Time was running out. I had not checked in on the Little Monster at the birthday party like I’d vowed. I could hustle back empty-handed to the game arcade, but priorities are priorities. It was now essential that I fork over major dough to prove to myself that I’d had some lovely, carefree me time a week before Christmas. I MUST BUY PERFUME. But I could no longer smell a thing, although it would be safe to say that I reeked.

So away from the perfume I flew like a flash;
I threw open the store doors though I’d yet to spend cash;
I staggered outside, smelling like resin and cake;
If only these shoppers knew what was at stake!
I’d not once checked my kid,
to see what might be the matter.
How the Bad Mommy Police Would natter and chatter!
When what to my wondering eyes should appear,
but a whole perfume store, and oh did I cheer!

Actually I think it was more hysteria than cheer.

I entered the store and found the back corner, which is where people who look like me belong in stores that look like that.

And—again—what to my wondering eyes should appear, but, like, a normal person.

No feather boa. No desperate smile. She looked…competent. She looked…organized. She looked like she had things to do.

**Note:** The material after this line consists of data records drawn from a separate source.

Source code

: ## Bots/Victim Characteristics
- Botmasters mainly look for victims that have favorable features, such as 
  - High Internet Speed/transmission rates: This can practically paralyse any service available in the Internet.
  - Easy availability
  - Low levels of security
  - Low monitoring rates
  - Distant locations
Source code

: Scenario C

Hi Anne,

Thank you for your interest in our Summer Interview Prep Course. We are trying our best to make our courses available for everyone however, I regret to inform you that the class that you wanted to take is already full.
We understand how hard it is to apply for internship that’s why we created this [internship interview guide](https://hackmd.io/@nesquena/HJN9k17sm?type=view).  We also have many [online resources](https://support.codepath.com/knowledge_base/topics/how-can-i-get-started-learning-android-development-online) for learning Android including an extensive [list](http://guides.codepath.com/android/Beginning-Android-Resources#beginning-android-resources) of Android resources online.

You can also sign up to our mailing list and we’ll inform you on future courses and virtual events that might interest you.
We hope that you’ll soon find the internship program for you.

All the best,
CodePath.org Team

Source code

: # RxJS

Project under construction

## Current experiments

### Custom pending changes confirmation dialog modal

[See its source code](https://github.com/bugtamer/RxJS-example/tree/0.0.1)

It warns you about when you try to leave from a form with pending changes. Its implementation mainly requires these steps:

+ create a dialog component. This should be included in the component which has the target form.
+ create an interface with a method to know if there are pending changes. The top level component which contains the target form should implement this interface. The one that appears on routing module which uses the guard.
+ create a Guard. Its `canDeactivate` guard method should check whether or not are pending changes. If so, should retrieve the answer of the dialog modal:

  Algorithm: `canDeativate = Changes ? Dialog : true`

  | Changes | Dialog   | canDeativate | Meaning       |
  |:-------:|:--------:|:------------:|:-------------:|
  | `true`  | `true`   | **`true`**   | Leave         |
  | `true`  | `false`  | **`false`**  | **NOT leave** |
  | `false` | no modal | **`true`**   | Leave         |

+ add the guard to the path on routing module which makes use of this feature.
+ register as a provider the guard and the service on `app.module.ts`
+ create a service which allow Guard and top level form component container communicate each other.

“Can I help you?” she asked me, which is just about my least favorite question in the English language, to which I usually respond with a rough translation of GO AWAY AND LEAVE ME ALONE!

I think I audibly moaned. “I don’t know! I’m overwhelmed!” I waved around my scent sticks like an ineffectual fairy with a dead wand. “I can’t smell anything!”

“Ah,” she said, “you need coffee.”

She uncapped a container of espresso beans and waved it under my nose. I descended from my panicked high. I settled back into a state of…me. I was suffused with the sudden knowledge that I didn’t need to buy anything.

“It does get overpowering,” she said, straightening boxes, managing to look briskly busy but also attentive to me. Bless my soul, but I do believe what she possessed was a brain. “What sort of scent do you like? Floral or citrus, or…?”

“I have no idea.” I muttered something about my recent experience with chocolate and amber and ultra-feminine roses. “What’s popular?” Couldn’t I put my trust and faith in the female masses? Or the men who liked something enough en masse to buy it for them?

“Well?” she mused. “This one is my favorite. I can wear it any time, any occasion, all day long, and I’m always happy with it.” She rattled off some lingo about top and bottom notes, and how it finished, and she also dropped the amber-bomb. She mentioned a floral opening and a base of patchouli. Now that I could handle, shoving some Bob Marley up that Elie Saab’s rosebud.

She efficiently spritzed it onto a stray stick, fanned it around away from me, and then handed it to me.

I liked it in a mildly pleasant, nonoffensive sort of way. And the bottle was mildly pleasant in a nonoffensive way. In fact, the dispenser was metal; unbreakable is not insignificant when you live with an active Little Monster who is slowly, inadvertently, destroying the house, sure as a huffing and puffing wolf. Any screw to his curious eyes is meant to be unscrewed; any paint meant to be peeled; any nail meant to be pried out; any wood meant to be chipped; any wall meant for new art.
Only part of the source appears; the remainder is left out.